- Number of weddings: 3
- Number of toasts: 11
- Number of bridesmaids at biggest wedding: 7
- Number of bridesmaids at smallest wedding: 6
- Number of falling-down-drunk brides: 1
We were all over the place this weekend. Here are some highlights from a weekend on the road:
Friday - Cape Cod
This was the first wedding in weeks where the humidity wasn't 100 percent, so it was bound to be enjoyable even if it was a lousy gig. (This would be a good time to remind the boys in the band to dry clean the tuxes once in a while, as they can already stand up by themselves and are on the verge of becoming self-aware.) Since the weather was so nice, the guests spent cocktail hour outside on the deck - much to the chagrin of C, who would have preferred that rain keep them close to the band even if we weren't playing yet. Really. D had been hired to play background music on the beautiful grand piano which was on the inside wall of the ballroom; he could have sat there picking his nose for an hour considering how few guests ventured inside.
Mr. Malaprop made a guest appearance at the Centerpiece Giveaway.

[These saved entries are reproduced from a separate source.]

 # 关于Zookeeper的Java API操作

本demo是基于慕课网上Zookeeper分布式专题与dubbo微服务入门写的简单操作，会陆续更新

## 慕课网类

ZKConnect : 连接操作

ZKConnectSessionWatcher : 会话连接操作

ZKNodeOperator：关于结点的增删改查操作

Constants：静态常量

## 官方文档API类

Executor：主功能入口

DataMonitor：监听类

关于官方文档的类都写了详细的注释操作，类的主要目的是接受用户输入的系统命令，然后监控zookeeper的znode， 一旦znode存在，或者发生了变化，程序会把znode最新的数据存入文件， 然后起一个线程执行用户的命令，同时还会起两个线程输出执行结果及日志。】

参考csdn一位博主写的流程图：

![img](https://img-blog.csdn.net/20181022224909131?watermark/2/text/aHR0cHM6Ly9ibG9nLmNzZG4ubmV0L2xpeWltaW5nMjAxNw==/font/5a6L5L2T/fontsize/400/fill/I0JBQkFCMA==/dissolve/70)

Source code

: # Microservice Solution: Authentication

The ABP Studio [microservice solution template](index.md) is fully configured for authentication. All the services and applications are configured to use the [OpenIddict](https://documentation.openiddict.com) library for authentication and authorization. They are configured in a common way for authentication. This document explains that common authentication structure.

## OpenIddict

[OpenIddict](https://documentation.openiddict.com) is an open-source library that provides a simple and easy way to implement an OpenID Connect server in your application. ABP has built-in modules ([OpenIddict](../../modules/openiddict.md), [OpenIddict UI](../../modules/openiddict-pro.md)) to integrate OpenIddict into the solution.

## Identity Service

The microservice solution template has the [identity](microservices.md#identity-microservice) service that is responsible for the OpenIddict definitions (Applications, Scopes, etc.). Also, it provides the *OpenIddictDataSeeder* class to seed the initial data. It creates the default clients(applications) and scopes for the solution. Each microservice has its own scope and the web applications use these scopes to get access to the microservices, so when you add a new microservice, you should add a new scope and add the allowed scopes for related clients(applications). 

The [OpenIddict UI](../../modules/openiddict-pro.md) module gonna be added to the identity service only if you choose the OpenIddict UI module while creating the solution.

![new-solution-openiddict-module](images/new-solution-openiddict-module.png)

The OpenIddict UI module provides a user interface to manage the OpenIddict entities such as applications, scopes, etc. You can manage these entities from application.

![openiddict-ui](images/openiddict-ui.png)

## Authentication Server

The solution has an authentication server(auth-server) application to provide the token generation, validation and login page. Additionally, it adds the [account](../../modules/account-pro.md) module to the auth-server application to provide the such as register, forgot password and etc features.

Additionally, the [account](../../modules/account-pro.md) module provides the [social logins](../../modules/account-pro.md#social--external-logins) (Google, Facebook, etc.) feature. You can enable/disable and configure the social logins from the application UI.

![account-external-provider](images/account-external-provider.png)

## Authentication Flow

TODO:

Many couples give them to the oldest person at each table, referred to by C as the "eldest citizen." (I have more than once pointed out to him that this makes illegal aliens ineligible.) Sometimes they are given to the person whose birthday is closest to the wedding day, which was what C announced at the appropriate time. The B yelled over to correct him that she wanted the flowers to go to the couple with the closest anniversary, which turned into: "I'm sorry, evidently the lovely bride would like the flowers to go to the couple with the highest anniversary. Once again, to today. That's the, highest couple."
Saturday - North Shore.
It's usually a tip-off that a party crowd is in attendance when they bring 12-packs of Heineken light to the ceremony. I had a duo (guitar/trumpet) for the service, then had to double-time across a college campus to set up for the reception and got there around the same time as our fill-in sax player. Actual first conversation:
"Hey, I'm D.J."
"D.J., I'm Chris. Nice to meet you. Mind if I ask you a few questions?"
"Sure, go ahead."
"Where should I stand?"
"We usually have the sax player next to the drummer, almost directly behind me."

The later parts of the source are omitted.